狂気は伝染するのかも
クリスマスや正月といっても、毎年我が家では妻と適当に過ごしている。だから12月になってもさほど年末感を覚えることがない。だけどボクの場合、今年はどことなく年末感をひしひしと実感している。
その理由は神戸市の図書館が今月の29日から来年の1月末まで使えなくなるから。少し前のブログで書いたように、大幅なシステム変更に伴って約1ヶ月間ほど本の貸出が停止される。その対応として今月の15日から貸出期間は2月まで伸びて、貸出限度も普段の10冊から20冊に増やされる。

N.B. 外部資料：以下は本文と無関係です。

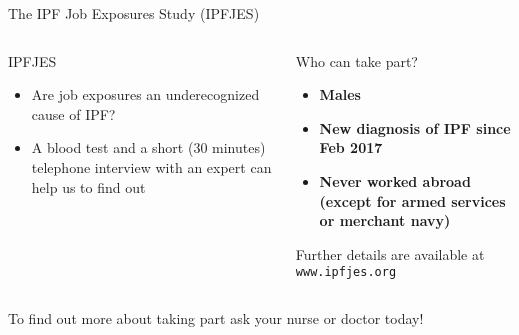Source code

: \documentclass{beamer}
\begin{document}
\begin{frame}[fragile]{The IPF Job Exposures Study (IPFJES)}
\begin{columns}[t]
\begin{column}{0.5\textwidth}
IPFJES
\begin{itemize}
\item Are job exposures an underecognized cause of IPF? 
\item A blood test and a short (30 minutes) telephone interview with an expert can help us to find out 
\end{itemize}
\end{column}
\begin{column}{0.5\textwidth}
Who can take part?
\begin{itemize}
\item \bfseries{Males}
\item \bfseries{New diagnosis of IPF since Feb 2017}
\item \bfseries{Never worked abroad (except for armed services or merchant navy)}
\end{itemize}
Further details are available at  \verb|www.ipfjes.org|
\end{column}
\end{columns}
\begin{center}
To find out more about taking part ask your nurse or doctor today!
\end{center}
\end{frame}
\end{document}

読書中毒のボクとしては、本がないと禁断症状が出てしまう。それゆえ来年の1月に本の供給が絶たれないように計画を練っている。それで今日も図書館に寄ってきたし、図書館の扉を出た途端に予約枠を埋めるためにスマートフォンですぐ予約を入れた。次に借りる本から延長対象とするため。

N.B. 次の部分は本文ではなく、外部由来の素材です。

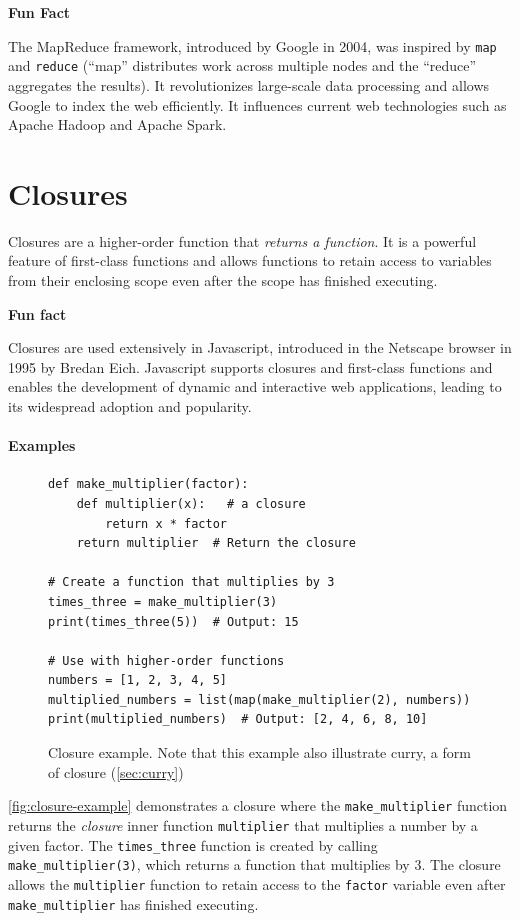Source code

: \documentclass[oneside,11pt,dvipsnames]{book}
\newenvironment{historybox}[1][]{
  \small
  \begin{myhistorybox}
    {\small \textbf{#1}}
  }{
  \end{myhistorybox}
}
\newcommand{\code}[1]{\texttt{#1}}
\begin{document}
\begin{historybox}[Fun Fact]
The MapReduce framework, introduced by Google in 2004, was inspired by \code{map} and \code{reduce} (``map'' distributes work across multiple nodes and the ``reduce'' aggregates the results).  It revolutionizes large-scale data processing and allows Google to index the web efficiently. It influences current web technologies such as Apache Hadoop and Apache Spark.
\end{historybox}

\section{Closures}
Closures are a higher-order function that \emph{returns a function}. It is a powerful feature of first-class functions and allows functions to retain access to variables from their enclosing scope even after the scope has finished executing.

\begin{historybox}[Fun fact] 
    Closures are used extensively in Javascript, introduced in the Netscape browser in 1995 by Bredan Eich. Javascript supports closures and first-class functions and enables the development of dynamic and interactive web applications, leading to its widespread adoption and popularity.
\end{historybox}
\paragraph{Examples}
\begin{figure}
\begin{lstlisting}
def make_multiplier(factor):
    def multiplier(x):   # a closure
        return x * factor
    return multiplier  # Return the closure

# Create a function that multiplies by 3
times_three = make_multiplier(3)
print(times_three(5))  # Output: 15

# Use with higher-order functions
numbers = [1, 2, 3, 4, 5]
multiplied_numbers = list(map(make_multiplier(2), numbers))
print(multiplied_numbers)  # Output: [2, 4, 6, 8, 10]
\end{lstlisting}
\caption{Closure example. Note that this example also illustrate curry, a form of closure (\autoref{sec:curry})}\label{fig:closure-example}
\end{figure}

\autoref{fig:closure-example} demonstrates a closure where the \code{make\_multiplier} function returns the \emph{closure} inner function \code{multiplier} that multiplies a number by a given factor. The \code{times\_three} function is created by calling \code{make\_multiplier(3)}, which returns a function that multiplies by 3. The closure allows the \code{multiplier} function to retain access to the \code{factor} variable even after \code{make\_multiplier} has finished executing.
\end{document}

そんな図書館の年末気分に浸っているせいか、今年は珍しくクリスマスケーキの予約をした。めちゃくちゃ美味しいお気に入りのケーキ屋さんがある。去年は気がついたらクリスマスケーキの予約が売り切れとなっていた。今年も24日はすでに完売。ということで今日は別の日で予約を済ませてきた。

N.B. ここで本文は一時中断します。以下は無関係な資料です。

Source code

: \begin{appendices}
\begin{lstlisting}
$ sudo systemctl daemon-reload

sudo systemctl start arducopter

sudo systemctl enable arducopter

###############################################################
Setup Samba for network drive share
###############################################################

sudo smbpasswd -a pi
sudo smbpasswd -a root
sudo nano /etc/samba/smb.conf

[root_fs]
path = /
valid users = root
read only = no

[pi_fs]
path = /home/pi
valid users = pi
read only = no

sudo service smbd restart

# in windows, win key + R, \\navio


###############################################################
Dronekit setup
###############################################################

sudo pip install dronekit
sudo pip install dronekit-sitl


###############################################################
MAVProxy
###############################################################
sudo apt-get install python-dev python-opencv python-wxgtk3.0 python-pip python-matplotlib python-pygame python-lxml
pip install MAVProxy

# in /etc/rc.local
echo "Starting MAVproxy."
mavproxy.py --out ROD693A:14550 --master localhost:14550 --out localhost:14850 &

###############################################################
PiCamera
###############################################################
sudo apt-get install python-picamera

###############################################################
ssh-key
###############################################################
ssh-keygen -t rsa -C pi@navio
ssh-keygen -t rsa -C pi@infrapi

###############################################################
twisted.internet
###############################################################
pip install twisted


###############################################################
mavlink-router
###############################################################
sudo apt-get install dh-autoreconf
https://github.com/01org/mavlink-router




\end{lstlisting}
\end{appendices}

そんな調子なので、手元にある本もピッチを上げて読んでいる。久しぶりにホラーらしい怖い作品を読んだ。
2022年 読書#115
『スケルトン・クルー2 神々のワード・プロセッサ』スティーブン・キング著という小説。『スケルトン・クルー』というタイトルの短編集が出版されている。日本では3つに分冊されていて、先日に続いてその第2弾を読んだ。キングらしいゾッとする小説が並ぶ短編集だった。
『パラノイドの唄』1985年
『神々のワードプロセッサ』1983年
『オットー伯父さんのトラック』1983年
『ジョウント』1981年
『しなやかな銃弾のバラード』1984年
『猿とシンバル』1980年
という6作が収録されている。楽しく読めたのは『神々のワードプロセッサ』という作品。売れない作家が主人公で、本来は結婚するはずだった女性は兄に奪われてしまった。主人公が結婚した女性は最悪で、生まれた息子も父親を馬鹿にしている。
ある日、兄一家が交通事故で死亡した。大好きな甥っ子は、主人公のために自作のワープロを残してくれていた。そのワープロが不思議で、文字で書いたことが現実に起こる。結果は想像できるように、今の妻と息子の存在が世界から消され、甥っ子と兄の妻を自分の妻と息子に変えてしまったという物語。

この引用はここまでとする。